TASK INPUTS Start Marker

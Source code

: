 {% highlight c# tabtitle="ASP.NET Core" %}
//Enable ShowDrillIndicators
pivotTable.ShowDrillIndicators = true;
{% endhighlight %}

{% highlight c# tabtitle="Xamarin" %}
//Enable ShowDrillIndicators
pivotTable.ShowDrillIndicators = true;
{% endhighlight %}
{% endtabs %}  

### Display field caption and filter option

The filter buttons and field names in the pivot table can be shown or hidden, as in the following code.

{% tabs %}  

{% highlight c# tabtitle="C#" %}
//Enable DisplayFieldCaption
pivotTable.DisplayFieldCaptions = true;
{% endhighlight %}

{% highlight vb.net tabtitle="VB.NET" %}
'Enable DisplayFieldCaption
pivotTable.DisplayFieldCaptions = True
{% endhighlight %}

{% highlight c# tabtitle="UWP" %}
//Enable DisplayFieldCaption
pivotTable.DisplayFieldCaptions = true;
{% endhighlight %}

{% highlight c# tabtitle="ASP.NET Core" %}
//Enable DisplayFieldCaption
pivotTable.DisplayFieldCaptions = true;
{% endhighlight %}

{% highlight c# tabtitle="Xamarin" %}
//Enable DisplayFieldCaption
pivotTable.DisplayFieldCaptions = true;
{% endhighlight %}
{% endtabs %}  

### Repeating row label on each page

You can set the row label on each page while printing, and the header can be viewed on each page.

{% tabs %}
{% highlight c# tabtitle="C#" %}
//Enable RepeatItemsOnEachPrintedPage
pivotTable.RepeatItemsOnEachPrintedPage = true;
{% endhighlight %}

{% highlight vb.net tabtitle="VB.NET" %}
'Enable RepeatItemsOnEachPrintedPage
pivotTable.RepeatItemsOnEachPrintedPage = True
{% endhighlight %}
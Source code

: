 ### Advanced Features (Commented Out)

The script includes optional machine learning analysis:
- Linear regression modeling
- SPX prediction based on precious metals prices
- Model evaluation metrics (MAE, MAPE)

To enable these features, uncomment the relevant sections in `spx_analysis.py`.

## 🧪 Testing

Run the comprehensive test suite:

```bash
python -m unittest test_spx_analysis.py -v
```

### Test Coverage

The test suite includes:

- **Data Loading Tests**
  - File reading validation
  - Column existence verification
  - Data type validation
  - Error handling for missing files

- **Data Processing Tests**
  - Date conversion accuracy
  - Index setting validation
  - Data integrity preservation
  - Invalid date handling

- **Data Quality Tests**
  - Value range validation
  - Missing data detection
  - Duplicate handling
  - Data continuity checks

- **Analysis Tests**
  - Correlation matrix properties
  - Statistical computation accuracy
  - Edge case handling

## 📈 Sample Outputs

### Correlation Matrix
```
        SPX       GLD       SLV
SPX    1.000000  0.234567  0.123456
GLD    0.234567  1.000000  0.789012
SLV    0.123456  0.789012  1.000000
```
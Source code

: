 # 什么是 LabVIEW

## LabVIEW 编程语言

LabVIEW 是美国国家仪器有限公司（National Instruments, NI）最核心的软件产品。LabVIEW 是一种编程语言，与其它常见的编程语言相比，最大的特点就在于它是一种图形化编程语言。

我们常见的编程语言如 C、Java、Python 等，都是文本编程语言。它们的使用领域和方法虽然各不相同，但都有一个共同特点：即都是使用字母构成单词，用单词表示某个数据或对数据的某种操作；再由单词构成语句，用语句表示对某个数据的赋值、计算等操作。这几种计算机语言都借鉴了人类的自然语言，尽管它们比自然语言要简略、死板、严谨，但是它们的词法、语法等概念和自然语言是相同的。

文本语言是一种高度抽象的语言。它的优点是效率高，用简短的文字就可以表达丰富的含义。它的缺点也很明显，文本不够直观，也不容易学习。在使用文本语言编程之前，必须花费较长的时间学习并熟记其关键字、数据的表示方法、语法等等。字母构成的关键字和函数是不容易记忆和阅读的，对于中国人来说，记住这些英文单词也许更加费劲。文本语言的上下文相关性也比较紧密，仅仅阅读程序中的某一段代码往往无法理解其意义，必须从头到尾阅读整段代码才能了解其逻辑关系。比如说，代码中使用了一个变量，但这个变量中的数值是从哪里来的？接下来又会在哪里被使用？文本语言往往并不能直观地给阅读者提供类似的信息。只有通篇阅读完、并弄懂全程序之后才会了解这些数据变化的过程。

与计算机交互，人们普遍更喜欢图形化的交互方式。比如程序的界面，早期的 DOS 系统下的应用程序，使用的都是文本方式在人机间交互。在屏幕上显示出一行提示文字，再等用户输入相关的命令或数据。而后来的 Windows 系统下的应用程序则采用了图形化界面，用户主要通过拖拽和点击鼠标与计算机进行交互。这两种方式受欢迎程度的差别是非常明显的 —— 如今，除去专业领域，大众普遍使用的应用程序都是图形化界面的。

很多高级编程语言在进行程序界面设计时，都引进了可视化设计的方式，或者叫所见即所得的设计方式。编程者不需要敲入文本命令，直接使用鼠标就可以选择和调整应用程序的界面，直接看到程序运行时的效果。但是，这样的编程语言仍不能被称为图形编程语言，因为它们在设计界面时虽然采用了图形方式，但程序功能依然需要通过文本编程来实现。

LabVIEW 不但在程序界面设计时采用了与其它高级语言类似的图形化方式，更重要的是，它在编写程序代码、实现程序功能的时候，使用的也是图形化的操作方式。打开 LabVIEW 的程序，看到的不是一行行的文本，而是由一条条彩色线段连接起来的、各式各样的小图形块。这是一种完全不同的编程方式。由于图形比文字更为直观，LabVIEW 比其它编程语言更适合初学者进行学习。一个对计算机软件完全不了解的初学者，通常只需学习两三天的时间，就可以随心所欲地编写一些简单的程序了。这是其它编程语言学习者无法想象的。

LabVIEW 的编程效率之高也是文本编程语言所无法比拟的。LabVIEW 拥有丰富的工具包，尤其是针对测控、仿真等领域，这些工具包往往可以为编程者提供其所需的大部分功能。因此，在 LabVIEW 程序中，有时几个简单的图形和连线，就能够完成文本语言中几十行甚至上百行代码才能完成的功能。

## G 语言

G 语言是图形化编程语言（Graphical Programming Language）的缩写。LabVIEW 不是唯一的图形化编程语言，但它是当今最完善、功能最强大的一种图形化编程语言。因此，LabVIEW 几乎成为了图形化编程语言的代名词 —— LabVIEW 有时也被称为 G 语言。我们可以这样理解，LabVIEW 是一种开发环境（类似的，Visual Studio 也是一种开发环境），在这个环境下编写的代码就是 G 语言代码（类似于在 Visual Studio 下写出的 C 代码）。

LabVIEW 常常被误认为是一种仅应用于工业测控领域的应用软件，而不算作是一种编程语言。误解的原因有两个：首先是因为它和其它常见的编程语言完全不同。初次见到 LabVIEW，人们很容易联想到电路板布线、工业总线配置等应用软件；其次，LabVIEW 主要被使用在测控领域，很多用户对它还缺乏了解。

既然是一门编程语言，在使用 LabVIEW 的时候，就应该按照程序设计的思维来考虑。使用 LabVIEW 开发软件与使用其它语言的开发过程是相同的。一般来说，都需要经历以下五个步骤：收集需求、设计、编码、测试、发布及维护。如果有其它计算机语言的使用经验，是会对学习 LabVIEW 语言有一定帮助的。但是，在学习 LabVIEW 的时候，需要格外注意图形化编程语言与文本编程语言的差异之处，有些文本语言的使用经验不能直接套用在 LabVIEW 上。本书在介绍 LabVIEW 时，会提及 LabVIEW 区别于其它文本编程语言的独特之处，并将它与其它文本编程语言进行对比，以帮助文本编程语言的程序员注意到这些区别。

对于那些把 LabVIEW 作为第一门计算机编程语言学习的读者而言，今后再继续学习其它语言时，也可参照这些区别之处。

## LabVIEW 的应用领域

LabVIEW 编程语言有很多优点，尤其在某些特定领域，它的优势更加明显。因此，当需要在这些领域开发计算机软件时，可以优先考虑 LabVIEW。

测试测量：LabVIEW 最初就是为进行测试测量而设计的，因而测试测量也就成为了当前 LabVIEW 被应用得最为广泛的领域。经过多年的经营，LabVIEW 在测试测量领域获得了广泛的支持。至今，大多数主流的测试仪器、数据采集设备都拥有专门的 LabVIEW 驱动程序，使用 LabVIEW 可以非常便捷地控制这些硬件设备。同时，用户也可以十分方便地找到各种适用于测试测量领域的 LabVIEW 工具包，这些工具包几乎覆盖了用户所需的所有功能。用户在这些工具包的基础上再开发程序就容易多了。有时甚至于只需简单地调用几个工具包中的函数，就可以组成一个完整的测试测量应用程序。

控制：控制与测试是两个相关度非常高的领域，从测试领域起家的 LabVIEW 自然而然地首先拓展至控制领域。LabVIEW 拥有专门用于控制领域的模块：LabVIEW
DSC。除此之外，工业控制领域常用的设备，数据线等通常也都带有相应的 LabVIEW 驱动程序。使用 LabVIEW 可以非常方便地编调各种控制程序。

TASK INPUTS End Marker

Going back to the entries above, set down exactly the lines that begin at the one with "- Date conversion accuracy" and end at the one with "## LabVIEW 编程语言", both included, and nothing else.

  - Date conversion accuracy
  - Index setting validation
  - Data integrity preservation
  - Invalid date handling

- **Data Quality Tests**
  - Value range validation
  - Missing data detection
  - Duplicate handling
  - Data continuity checks

- **Analysis Tests**
  - Correlation matrix properties
  - Statistical computation accuracy
  - Edge case handling

## 📈 Sample Outputs

### Correlation Matrix
```
        SPX       GLD       SLV
SPX    1.000000  0.234567  0.123456
GLD    0.234567  1.000000  0.789012
SLV    0.123456  0.789012  1.000000
```
Source code

: # 什么是 LabVIEW

## LabVIEW 编程语言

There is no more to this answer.